I have an initial DataFrame, lets call it df
that looks like:
|date |Colombia |Peru |Argentina |Chile |Brazil |
------------------------------------------------------------------
|2020-09-26 |3 |5 |1 |4 |2 |
|2020-09-27 |5 |5 |1 |2 |3 |
|2020-09-28 |3 |1 |2 |6 |5 |
|2020-09-29 |1 |6 |1 |2 |4 |
|2020-09-30 |1 |7 |1 |2 |0 |
{'Colombia': {'2020-09-26': 3, '2020-09-27': 5, '2020-09-28': 3, '2020-09-29': 1, '2020-09-30': 1},
'Peru': {'2020-09-26': 5.0, '2020-09-27': 5.0, '2020-09-28': 1.0, '2020-09-29': 6.0, '2020-09-30': 7.0},
'Argentina': {'2020-09-26': 1.0, '2020-09-27': 1.0, '2020-09-28': 2.0, '2020-09-29': 1.0, '2020-09-30': 1.0},
'Chile': {'2020-09-26': 4.0, '2020-09-27': 2.0, '2020-09-28': 6.0, '2020-09-29': 2.0, '2020-09-30': 2.0},
'Brazil': {'2020-09-26': 2.0, '2020-09-27': 3.0, '2020-09-28': 5.0, '2020-09-29': 4.0, '2020-09-30': 0.0}}
And I have to concatenate it with several DataFrames for each country, that may or may not have common with df
, let's call one in particular df2
, that looks like:
| |Colombia |
------------------------
|datetime | |
-------------------------
|2020-10-01 |4 |
|2020-10-02 |2 |
|2020-10-03 |3 |
|2020-10-04 |5 |
|2020-10-05 |1 |
|2020-10-06 |0 |
{'Colombia': {'2020-10-01': 4, '2020-10-02': 2, '2020-10-03': 3, '2020-10-04': 5, '2020-10-05': 1, '2020-10-06': 0}}
All the DataFrames are indexed by dates.
I need that, if it would exist in the DataFrames as df2
a date that is already in df
, put the value that is already in df
and in another case to concatenate the two DataFrame and put the dates that are in df2 with their respective value.
This is what I tried:
dates_ind = numpy.in1d(df2.index, df.index)
if numpy.any(dates_ind):
df.loc[df2.index[dates_ind]][df2.columns[0]] = df2.loc[dates_ind].values.flatten()
else:
df = pd.concat([df, df2.loc[~dates_ind]], axis=0).drop_duplicates(keep="first")

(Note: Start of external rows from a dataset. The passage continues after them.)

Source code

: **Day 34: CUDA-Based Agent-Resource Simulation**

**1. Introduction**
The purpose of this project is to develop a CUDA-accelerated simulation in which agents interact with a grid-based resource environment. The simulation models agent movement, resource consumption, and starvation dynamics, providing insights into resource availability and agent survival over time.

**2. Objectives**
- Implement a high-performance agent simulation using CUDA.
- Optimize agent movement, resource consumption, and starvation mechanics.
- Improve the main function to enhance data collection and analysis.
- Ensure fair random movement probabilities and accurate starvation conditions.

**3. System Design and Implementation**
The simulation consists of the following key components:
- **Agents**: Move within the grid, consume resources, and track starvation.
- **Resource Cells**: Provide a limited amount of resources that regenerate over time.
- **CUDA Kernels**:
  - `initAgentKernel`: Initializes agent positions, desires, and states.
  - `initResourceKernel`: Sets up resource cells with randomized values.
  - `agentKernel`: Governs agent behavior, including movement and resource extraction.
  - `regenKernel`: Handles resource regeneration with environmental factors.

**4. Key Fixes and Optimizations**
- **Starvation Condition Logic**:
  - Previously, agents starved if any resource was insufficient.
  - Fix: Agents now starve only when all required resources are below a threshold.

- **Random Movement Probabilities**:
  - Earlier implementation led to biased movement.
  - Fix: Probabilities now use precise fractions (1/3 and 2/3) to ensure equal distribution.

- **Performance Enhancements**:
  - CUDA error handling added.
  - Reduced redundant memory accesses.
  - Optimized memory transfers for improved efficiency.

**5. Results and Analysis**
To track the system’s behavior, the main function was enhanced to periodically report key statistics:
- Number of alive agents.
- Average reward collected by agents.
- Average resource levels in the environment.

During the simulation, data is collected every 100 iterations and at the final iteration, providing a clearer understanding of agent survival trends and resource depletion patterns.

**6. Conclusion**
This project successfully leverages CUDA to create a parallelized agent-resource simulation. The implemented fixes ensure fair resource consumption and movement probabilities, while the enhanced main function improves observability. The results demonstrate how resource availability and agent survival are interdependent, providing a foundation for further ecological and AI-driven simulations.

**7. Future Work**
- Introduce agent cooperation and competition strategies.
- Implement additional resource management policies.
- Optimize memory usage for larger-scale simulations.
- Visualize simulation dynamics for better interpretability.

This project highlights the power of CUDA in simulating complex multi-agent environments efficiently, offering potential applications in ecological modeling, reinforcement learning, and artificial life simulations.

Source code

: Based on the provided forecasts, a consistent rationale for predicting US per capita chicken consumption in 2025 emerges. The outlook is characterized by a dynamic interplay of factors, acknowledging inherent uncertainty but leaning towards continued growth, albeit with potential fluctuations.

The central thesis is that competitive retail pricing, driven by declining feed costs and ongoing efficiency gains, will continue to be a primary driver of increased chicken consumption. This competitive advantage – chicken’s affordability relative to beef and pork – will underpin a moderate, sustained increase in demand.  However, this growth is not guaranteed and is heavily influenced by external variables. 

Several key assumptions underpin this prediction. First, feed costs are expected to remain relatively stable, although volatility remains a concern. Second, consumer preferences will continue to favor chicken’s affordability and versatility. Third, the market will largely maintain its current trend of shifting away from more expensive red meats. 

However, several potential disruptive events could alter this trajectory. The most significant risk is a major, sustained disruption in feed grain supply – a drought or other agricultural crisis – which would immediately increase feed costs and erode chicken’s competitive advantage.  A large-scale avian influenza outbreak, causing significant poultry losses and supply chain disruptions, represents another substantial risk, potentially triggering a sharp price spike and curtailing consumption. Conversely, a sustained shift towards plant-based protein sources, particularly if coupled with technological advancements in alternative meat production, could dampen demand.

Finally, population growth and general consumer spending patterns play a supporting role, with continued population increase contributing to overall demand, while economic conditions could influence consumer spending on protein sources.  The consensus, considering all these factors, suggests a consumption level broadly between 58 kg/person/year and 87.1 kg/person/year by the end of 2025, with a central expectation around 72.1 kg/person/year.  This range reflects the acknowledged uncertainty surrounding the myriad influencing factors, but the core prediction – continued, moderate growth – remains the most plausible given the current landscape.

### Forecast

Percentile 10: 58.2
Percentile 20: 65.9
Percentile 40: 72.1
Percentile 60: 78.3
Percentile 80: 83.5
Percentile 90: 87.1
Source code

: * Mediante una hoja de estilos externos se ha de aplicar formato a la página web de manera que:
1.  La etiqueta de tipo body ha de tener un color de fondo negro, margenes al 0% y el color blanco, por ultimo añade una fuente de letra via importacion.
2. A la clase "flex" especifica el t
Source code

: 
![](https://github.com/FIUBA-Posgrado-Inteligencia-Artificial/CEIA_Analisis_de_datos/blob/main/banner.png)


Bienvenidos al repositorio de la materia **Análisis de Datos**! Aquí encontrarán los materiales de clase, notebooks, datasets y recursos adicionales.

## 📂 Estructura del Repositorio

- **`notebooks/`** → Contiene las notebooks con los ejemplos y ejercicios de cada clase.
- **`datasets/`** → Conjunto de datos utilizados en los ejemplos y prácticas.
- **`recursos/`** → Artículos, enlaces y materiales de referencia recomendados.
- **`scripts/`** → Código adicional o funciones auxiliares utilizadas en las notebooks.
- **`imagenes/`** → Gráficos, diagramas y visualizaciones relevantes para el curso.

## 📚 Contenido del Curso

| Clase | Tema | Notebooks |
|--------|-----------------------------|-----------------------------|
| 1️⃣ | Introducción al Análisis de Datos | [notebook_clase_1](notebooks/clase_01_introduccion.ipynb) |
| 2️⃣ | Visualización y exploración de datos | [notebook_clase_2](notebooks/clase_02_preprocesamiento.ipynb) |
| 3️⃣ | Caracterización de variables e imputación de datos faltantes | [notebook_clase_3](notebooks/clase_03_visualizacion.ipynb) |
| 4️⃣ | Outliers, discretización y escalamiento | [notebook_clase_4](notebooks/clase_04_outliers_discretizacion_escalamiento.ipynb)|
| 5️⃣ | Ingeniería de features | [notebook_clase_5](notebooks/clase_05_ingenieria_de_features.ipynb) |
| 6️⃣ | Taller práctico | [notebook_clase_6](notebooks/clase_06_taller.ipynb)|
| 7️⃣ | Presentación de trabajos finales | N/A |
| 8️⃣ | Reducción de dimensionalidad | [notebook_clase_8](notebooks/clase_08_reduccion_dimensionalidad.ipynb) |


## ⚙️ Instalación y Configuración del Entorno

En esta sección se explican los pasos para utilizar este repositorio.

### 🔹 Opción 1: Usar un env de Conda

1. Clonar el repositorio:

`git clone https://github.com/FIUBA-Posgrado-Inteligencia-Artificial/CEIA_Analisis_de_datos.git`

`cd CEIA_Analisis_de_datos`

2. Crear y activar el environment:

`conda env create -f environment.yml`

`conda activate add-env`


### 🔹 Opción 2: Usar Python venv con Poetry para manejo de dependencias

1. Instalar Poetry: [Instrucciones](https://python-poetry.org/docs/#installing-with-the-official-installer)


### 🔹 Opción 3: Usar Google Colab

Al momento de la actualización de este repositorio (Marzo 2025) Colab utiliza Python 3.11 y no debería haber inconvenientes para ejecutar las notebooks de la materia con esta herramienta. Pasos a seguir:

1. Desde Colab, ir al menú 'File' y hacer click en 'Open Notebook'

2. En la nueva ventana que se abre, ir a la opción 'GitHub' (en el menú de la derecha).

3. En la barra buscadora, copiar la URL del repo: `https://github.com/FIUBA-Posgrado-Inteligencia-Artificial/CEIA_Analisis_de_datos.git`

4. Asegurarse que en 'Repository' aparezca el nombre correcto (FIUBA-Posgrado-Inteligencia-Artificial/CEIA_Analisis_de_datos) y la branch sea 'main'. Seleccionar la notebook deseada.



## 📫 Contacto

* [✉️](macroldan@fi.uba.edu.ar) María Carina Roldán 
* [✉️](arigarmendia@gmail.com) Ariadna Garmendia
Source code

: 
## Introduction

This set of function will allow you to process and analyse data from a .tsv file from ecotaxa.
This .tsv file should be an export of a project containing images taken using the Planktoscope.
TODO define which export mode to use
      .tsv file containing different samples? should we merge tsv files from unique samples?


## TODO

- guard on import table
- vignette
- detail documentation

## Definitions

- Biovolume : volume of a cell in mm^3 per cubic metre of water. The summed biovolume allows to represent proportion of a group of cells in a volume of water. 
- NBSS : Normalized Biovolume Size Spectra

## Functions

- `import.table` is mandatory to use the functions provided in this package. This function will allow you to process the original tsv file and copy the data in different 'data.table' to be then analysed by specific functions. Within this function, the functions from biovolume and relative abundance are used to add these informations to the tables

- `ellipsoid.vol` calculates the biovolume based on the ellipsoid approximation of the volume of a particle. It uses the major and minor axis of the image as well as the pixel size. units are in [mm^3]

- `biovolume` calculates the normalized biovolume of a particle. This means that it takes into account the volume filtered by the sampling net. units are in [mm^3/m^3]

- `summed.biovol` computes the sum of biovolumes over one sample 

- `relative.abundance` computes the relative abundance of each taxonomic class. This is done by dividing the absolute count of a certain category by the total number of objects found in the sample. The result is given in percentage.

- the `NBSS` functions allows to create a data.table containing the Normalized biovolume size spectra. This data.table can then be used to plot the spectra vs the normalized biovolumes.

But the problem is that it puts NaN
on dates that are not in the initial DataFrame, df
, for example:
|date |Colombia |Peru |Argentina |Chile |Brazil |
------------------------------------------------------------------
|2020-09-26 |3 |5 |1 |4 |2 |
|2020-09-27 |5 |5 |1 |2 |3 |
|2020-09-28 |3 |1 |2 |6 |5 |
|2020-09-29 |1 |6 |1 |2 |4 |
|2020-09-30 |1 |7 |1 |2 |0 |
|2020-10-01 |NA |NA |NA |NA |NA |
|2020-10-02 |NA |NA |NA |NA |NA |
|2020-10-03 |NA |NA |NA |NA |NA |
|2020-10-04 |NA |NA |NA |NA |NA |
|2020-10-05 |NA |NA |NA |NA |NA |
|2020-10-06 |NA |NA |NA |NA |NA |
I also tried this line of code
df = pd.concat([df, df2.loc[~dates_ind]], axis=0).drop_duplicates(keep="first")
Remove the ~
, but what it did not put the dates that are in the df2
and not in df
:
|date |Colombia |Peru |Argentina |Chile |Brazil |
------------------------------------------------------------------
|2020-09-26 |3 |5 |1 |4 |2 |
|2020-09-27 |5 |5 |1 |2 |3 |
|2020-09-28 |3 |1 |2 |6 |5 |
|2020-09-29 |1 |6 |1 |2 |4 |
|2020-09-30 |1 |7 |1 |2 |0 |
And I don't know what to do anymore.... Can you guys help me?